Correlation-aided method for identification and gradation of periodicities in hydrologic time series

Ping Xie, Linqian Wu, Yan Fang Sang, Faith Ka Shun Chan, Jie Chen, Ziyi Wu, Yaqing Li

Research output: Journal PublicationArticlepeer-review

Abstract

Identification of periodicities in hydrological time series and evaluation of their statistical significance are not only important for water-related studies, but also challenging issues due to the complex variability of hydrological processes. In this article, we develop a “Moving Correlation Coefficient Analysis” (MCCA) method for identifying periodicities of a time series. In the method, the correlation between the original time series and the periodic fluctuation is used as a criterion, aiming to seek out the periodic fluctuation that fits the original time series best, and to evaluate its statistical significance. Consequently, we take periodic components consisting of simple sinusoidal variation as an example, and do statistical experiments to verify the applicability and reliability of the developed method by considering various parameters changing. Three other methods commonly used, harmonic analysis method (HAM), power spectrum method (PSM) and maximum entropy method (MEM) are also applied for comparison. The results indicate that the efficiency of each method is positively connected to the length and amplitude of samples, but negatively correlated with the mean value, variation coefficient and length of periodicity, without relationship with the initial phase of periodicity. For those time series with higher noise component, the developed MCCA method performs best among the four methods.
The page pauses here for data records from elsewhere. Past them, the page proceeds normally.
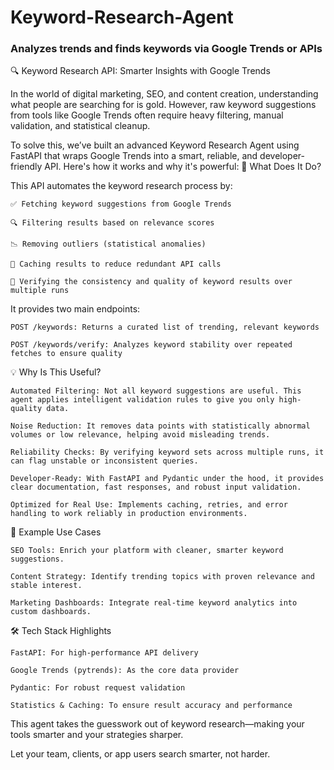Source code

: # Keyword-Research-Agent
### Analyzes trends and finds keywords via Google Trends or APIs

🔍 Keyword Research API: Smarter Insights with Google Trends

In the world of digital marketing, SEO, and content creation, understanding what people are searching for is gold. However, raw keyword suggestions from tools like Google Trends often require heavy filtering, manual validation, and statistical cleanup.

To solve this, we’ve built an advanced Keyword Research Agent using FastAPI that wraps Google Trends into a smart, reliable, and developer-friendly API. Here's how it works and why it's powerful:
🚀 What Does It Do?

This API automates the keyword research process by:

    ✅ Fetching keyword suggestions from Google Trends

    🔍 Filtering results based on relevance scores

    📉 Removing outliers (statistical anomalies)

    🔁 Caching results to reduce redundant API calls

    🧪 Verifying the consistency and quality of keyword results over multiple runs

It provides two main endpoints:

    POST /keywords: Returns a curated list of trending, relevant keywords

    POST /keywords/verify: Analyzes keyword stability over repeated fetches to ensure quality

💡 Why Is This Useful?

    Automated Filtering: Not all keyword suggestions are useful. This agent applies intelligent validation rules to give you only high-quality data.

    Noise Reduction: It removes data points with statistically abnormal volumes or low relevance, helping avoid misleading trends.

    Reliability Checks: By verifying keyword sets across multiple runs, it can flag unstable or inconsistent queries.

    Developer-Ready: With FastAPI and Pydantic under the hood, it provides clear documentation, fast responses, and robust input validation.

    Optimized for Real Use: Implements caching, retries, and error handling to work reliably in production environments.

🧪 Example Use Cases

    SEO Tools: Enrich your platform with cleaner, smarter keyword suggestions.

    Content Strategy: Identify trending topics with proven relevance and stable interest.

    Marketing Dashboards: Integrate real-time keyword analytics into custom dashboards.

🛠️ Tech Stack Highlights

    FastAPI: For high-performance API delivery

    Google Trends (pytrends): As the core data provider

    Pydantic: For robust request validation

    Statistics & Caching: To ensure result accuracy and performance

This agent takes the guesswork out of keyword research—making your tools smarter and your strategies sharper.

Let your team, clients, or app users search smarter, not harder.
Results from the hydrological case studies in the Yangtze River basin further verify the better performances of the MCCA method compared to other three methods for the identification of periodicities in hydrologic time series.

Original languageEnglish
Article number14
JournalGeoscience Letters
Volume8
Issue number1
DOIs
Publication statusPublished - Dec 2021

Keywords

  • Correlation analysis
  • Hydrologic time series analysis
  • Periodicity
  • Significance evaluation

ASJC Scopus subject areas

  • Earth and Planetary Sciences (all)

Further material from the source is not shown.